*Problem to work on*. The records below hold a stretch from the line with "Emscripten 是可以从 C" through the line with "# EMSDK 和 Binaryen"; return exactly those lines, ends included, and nothing more.

#### Exercise inputs

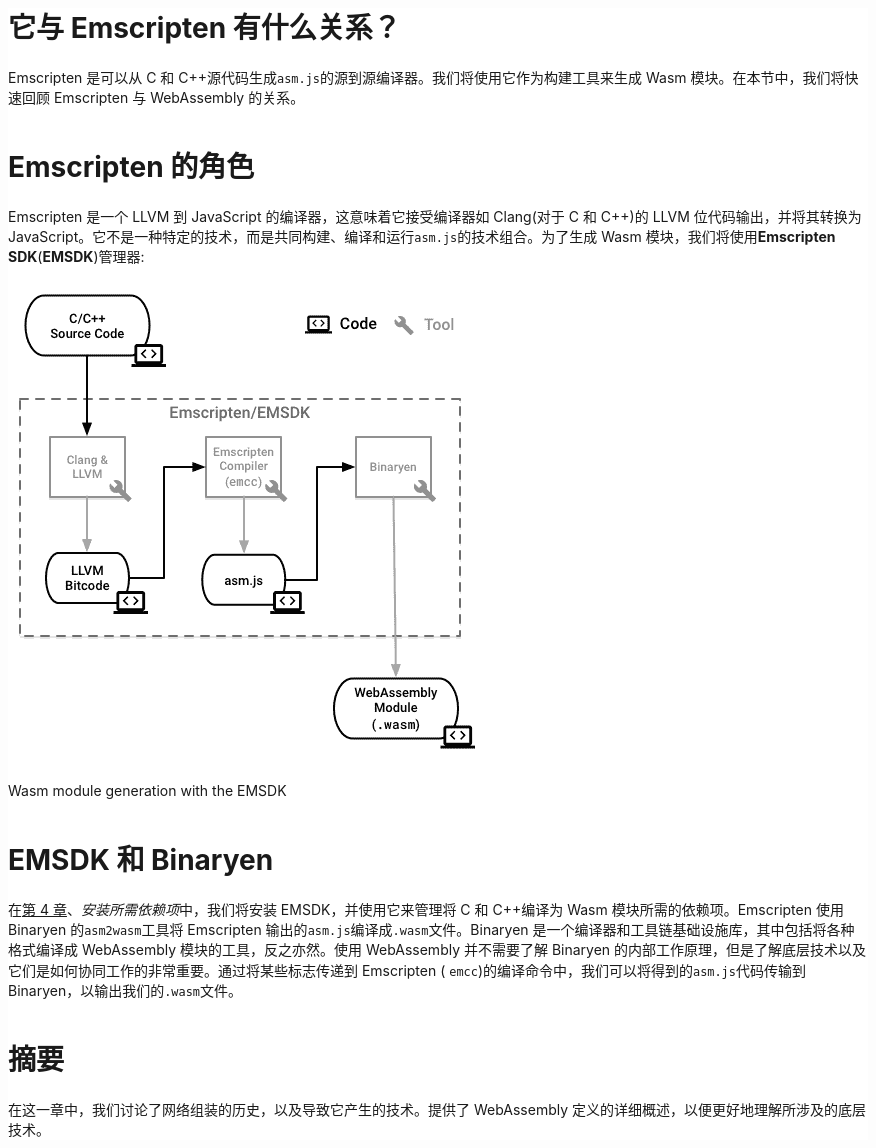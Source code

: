 # 它与 Emscripten 有什么关系？

Emscripten 是可以从 C 和 C++源代码生成`asm.js`的源到源编译器。我们将使用它作为构建工具来生成 Wasm 模块。在本节中，我们将快速回顾 Emscripten 与 WebAssembly 的关系。

# Emscripten 的角色

Emscripten 是一个 LLVM 到 JavaScript 的编译器，这意味着它接受编译器如 Clang(对于 C 和 C++)的 LLVM 位代码输出，并将其转换为 JavaScript。它不是一种特定的技术，而是共同构建、编译和运行`asm.js`的技术组合。为了生成 Wasm 模块，我们将使用**Emscripten SDK**(**EMSDK**)管理器:

![](img/4d92b3fc-da38-44bc-97b4-e1be3b1fc6a3.png)

Wasm module generation with the EMSDK

# EMSDK 和 Binaryen

在[第 4 章](04.html)、*安装所需依赖项*中，我们将安装 EMSDK，并使用它来管理将 C 和 C++编译为 Wasm 模块所需的依赖项。Emscripten 使用 Binaryen 的`asm2wasm`工具将 Emscripten 输出的`asm.js`编译成`.wasm`文件。Binaryen 是一个编译器和工具链基础设施库，其中包括将各种格式编译成 WebAssembly 模块的工具，反之亦然。使用 WebAssembly 并不需要了解 Binaryen 的内部工作原理，但是了解底层技术以及它们是如何协同工作的非常重要。通过将某些标志传递到 Emscripten ( `emcc`)的编译命令中，我们可以将得到的`asm.js`代码传输到 Binaryen，以输出我们的`.wasm`文件。

# 摘要

在这一章中，我们讨论了网络组装的历史，以及导致它产生的技术。提供了 WebAssembly 定义的详细概述，以便更好地理解所涉及的底层技术。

########

*Result for this task*.
Emscripten 是可以从 C 和 C++源代码生成`asm.js`的源到源编译器。我们将使用它作为构建工具来生成 Wasm 模块。在本节中，我们将快速回顾 Emscripten 与 WebAssembly 的关系。

# Emscripten 的角色

Emscripten 是一个 LLVM 到 JavaScript 的编译器，这意味着它接受编译器如 Clang(对于 C 和 C++)的 LLVM 位代码输出，并将其转换为 JavaScript。它不是一种特定的技术，而是共同构建、编译和运行`asm.js`的技术组合。为了生成 Wasm 模块，我们将使用**Emscripten SDK**(**EMSDK**)管理器:

![](img/4d92b3fc-da38-44bc-97b4-e1be3b1fc6a3.png)

Wasm module generation with the EMSDK

# EMSDK 和 Binaryen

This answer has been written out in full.